TASK DETAILS: Considering the entries that follow, report how many lines include the string "main", giving the number alone.
Top of DATASET RECORDS
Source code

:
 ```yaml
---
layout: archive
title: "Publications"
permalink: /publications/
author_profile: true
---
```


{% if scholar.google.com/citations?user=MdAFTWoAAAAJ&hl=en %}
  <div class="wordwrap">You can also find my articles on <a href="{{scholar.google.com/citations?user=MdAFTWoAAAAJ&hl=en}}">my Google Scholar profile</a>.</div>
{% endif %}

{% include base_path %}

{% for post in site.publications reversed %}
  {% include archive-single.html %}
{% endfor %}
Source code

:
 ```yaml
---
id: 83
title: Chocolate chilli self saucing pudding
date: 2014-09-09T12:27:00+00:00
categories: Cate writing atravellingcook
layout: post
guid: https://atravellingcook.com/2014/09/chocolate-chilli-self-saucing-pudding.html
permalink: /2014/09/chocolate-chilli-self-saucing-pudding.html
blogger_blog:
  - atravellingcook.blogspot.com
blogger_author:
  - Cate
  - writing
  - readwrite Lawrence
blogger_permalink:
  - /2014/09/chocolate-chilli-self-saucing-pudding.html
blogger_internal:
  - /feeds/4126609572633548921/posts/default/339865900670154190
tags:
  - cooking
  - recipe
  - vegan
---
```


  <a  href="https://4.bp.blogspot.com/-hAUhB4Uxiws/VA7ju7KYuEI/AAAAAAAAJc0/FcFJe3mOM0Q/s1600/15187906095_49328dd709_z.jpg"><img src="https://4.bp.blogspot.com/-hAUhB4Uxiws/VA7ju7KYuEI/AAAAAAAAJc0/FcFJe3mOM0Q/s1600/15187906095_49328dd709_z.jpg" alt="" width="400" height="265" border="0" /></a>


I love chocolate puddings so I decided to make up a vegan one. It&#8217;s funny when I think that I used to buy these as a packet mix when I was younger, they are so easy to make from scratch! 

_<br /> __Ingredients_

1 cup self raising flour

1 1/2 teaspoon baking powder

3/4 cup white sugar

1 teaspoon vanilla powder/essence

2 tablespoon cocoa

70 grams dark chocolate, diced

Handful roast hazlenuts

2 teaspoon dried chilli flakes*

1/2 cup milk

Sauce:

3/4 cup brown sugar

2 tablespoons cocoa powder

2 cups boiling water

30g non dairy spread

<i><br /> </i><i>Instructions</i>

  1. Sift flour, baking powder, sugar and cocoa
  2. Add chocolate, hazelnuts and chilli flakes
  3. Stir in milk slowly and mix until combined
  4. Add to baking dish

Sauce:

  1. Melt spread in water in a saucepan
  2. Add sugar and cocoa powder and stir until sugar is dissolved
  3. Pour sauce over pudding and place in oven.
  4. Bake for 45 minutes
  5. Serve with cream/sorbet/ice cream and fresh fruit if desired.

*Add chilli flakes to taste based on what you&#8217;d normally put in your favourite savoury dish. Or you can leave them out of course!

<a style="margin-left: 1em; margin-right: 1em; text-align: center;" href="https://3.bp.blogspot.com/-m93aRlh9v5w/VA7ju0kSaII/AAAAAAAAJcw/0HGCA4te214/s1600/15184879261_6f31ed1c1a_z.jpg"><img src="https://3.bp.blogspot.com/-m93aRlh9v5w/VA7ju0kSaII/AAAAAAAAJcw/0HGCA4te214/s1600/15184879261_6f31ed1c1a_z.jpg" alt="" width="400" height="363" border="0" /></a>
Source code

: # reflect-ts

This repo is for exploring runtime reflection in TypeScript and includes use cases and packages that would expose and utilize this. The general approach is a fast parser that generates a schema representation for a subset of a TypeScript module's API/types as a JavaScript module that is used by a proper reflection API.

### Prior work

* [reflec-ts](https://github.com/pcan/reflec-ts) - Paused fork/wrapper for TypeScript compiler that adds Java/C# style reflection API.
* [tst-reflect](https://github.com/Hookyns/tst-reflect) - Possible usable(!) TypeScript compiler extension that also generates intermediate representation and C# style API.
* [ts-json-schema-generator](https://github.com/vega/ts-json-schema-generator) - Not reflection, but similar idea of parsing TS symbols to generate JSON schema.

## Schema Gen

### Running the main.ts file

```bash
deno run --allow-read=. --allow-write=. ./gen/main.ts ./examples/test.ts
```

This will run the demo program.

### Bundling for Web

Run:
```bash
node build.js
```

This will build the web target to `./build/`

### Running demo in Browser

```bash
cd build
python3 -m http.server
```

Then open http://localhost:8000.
Bottom of DATASET RECORDS
SOLUTION TO THIS TASK: 2